Como de ese gringo en “Cien años de Soledad”, hemos leído sobre otros de nefasto efecto en las mejores páginas de la novela latinoamericana; esta tarde desmemoriada se me vienen ese y un Míster Chapy de Jorge Icaza cuyas peticiones al patrón desataron la masacre final en “Huasipungo”, no por mala fe sino sólo por negocios. Es que “los gringos no son de aquí ni de allá, sino que son del billete, esa es su patria”, escribió José María Árgüedas, lapidario respecto de los estadounidenses y su papel en la conformación de los regímenes del altiplano.

Pero ni el García Márquez más feroz se habría imaginado a Donald Trump. Quizá el saliente presidente de los Estados Unidos no haya sido peor que Truman, Johnson o Nixon ni más recalcitrante que Reagan, pero en lo que toca a la relación con el resto del mundo, sus manierismos ilustraron a la perfección una de las vigas fundamentales del pensamiento político norteamericano: la creencia en la predestinación.

Trump ha sido en muchos sentidos el vocero de nociones políticamente incorrectas y tristemente populares en todos lados; la narrativa de levantar muros (sin eufemismos) para contener la inmigración, que todos los refugiados del Medio Oriente son terroristas sí o sí o que no hay nada más peligroso que poner a trabajar a las mujeres, aunque superlativa, recrea un chauvinismo que no es esencialmente estadounidense. Misoginia e intolerancia disfrazada de patrioterismo la hay en todos lados, como nos lo ilustran algunos de los peores especímenes de la política criolla cada vez que pueden.
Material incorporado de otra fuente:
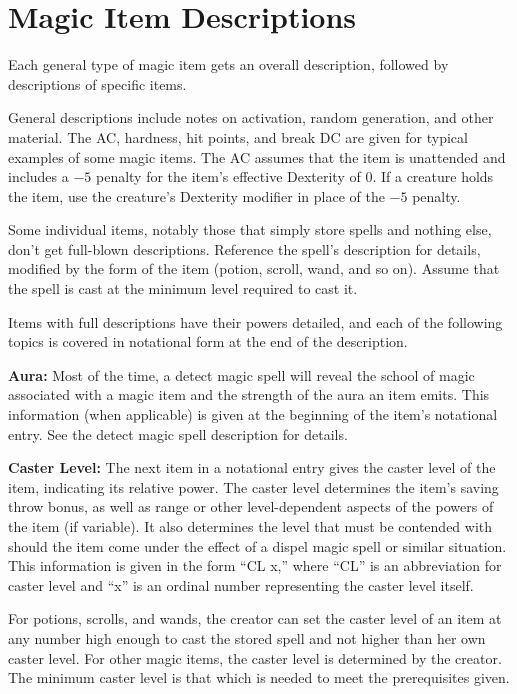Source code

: \section{Magic Item Descriptions}
Each general type of magic item gets an overall description, followed by descriptions of specific items.

General descriptions include notes on activation, random generation, and other material. The AC, hardness, hit points, and break DC are given for typical examples of some magic items. The AC assumes that the item is unattended and includes a $-5$ penalty for the item's effective Dexterity of 0. If a creature holds the item, use the creature's Dexterity modifier in place of the $-5$ penalty.

Some individual items, notably those that simply store spells and nothing else, don't get full-blown descriptions. Reference the spell's description for details, modified by the form of the item (potion, scroll, wand, and so on). Assume that the spell is cast at the minimum level required to cast it.

Items with full descriptions have their powers detailed, and each of the following topics is covered in notational form at the end of the description.

\textbf{Aura:} Most of the time, a detect magic spell will reveal the school of magic associated with a magic item and the strength of the aura an item emits. This information (when applicable) is given at the beginning of the item's notational entry. See the detect magic spell description for details.

\textbf{Caster Level:} The next item in a notational entry gives the caster level of the item, indicating its relative power. The caster level determines the item's saving throw bonus, as well as range or other level-dependent aspects of the powers of the item (if variable). It also determines the level that must be contended with should the item come under the effect of a dispel magic spell or similar situation. This information is given in the form ``CL x,'' where ``CL'' is an abbreviation for caster level and ``x'' is an ordinal number representing the caster level itself.

For potions, scrolls, and wands, the creator can set the caster level of an item at any number high enough to cast the stored spell and not higher than her own caster level. For other magic items, the caster level is determined by the creator. The minimum caster level is that which is needed to meet the prerequisites given.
Más específica de su nacionalidad es la idea de que Estados Unidos está predestinado a liderar al mundo y que si no es posible hacerlo inspirando, como le quedó dolorosamente claro a Woodrow Wilson hace más de un siglo, pues entonces será por la fuerza. En lo que a América Latina corresponde, esa convicción que algunos consideran imperialista y otros expansionista es apenas un mínimo elemental de seguridad territorial para la mayoría de norteamericanos desde los años de la doctrina Monroe.
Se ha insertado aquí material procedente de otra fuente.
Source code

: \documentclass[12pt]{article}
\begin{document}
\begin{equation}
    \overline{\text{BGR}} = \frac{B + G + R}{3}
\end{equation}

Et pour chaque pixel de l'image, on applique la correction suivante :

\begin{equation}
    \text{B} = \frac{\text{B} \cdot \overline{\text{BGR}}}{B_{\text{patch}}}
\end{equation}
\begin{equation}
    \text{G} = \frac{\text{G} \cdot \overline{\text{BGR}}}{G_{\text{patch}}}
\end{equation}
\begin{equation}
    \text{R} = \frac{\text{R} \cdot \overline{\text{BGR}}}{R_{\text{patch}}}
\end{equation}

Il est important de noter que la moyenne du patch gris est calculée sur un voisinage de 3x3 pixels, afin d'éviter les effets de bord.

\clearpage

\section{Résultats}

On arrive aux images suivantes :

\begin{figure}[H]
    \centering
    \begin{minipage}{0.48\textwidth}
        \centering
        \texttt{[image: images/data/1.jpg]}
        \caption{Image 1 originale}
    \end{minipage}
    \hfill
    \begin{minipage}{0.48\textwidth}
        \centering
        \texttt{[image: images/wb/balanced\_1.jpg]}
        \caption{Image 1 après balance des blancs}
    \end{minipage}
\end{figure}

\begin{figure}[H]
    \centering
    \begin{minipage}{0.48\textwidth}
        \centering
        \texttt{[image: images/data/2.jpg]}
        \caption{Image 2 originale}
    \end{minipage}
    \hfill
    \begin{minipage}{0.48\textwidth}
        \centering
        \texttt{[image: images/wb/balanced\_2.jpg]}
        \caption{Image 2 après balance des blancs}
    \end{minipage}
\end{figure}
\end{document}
El matiz, enorme, es que hace dos siglos el “motto” “América para los americanos” estaba referido a contener el colonialismo europeo, y en la presidencia de Trump como seguramente ocurrirá en la de Biden, significa no ceder más metros del patio trasero a la China de Xi Jinping.

¿Hay otros modos de desarrollar la política exterior? Posiblemente, pero para qué hacerlo si no es mostrando tu virulencia, tu fuerza, incordiando todo lo que se pueda, llevando la argumentación a un punto en el que ya no cabe la dialéctica sino sólo la pasión. Trump, presbiteriano de pura cepa, lo hizo además razonando que no había por qué esconderse cuando lo que le asiste a él como a América es que el rumbo no es histórico sino una prerrogativa, un derecho natural, un destino.

Son ideas que no se comparten mientras te tomas un café y de las que millones de estadounidenses abjurarían cualquier día de la semana pero en boca de un líder que se declara más autocrático que democrático, dispuesto a pisotear las libertades de los distintos para defender las de sus iguales -un “iguales” tan difuso que hasta miembros de las minorías más vejadas creen caber en esa categoría-, esas declaraciones pueden conectar en un nivel muy profundo o de la cabeza o de las vísceras. Y por eso, más de 70 millones de sus conciudadanos le dieron su voto hace algunos días.

Trump se irá siendo Trump, dejando detrás suyo los efectos de una estampida de búfalos. Y Biden llegará entre vítores, que se mantendrán hasta que otra vez nos comience a llover en Macondo.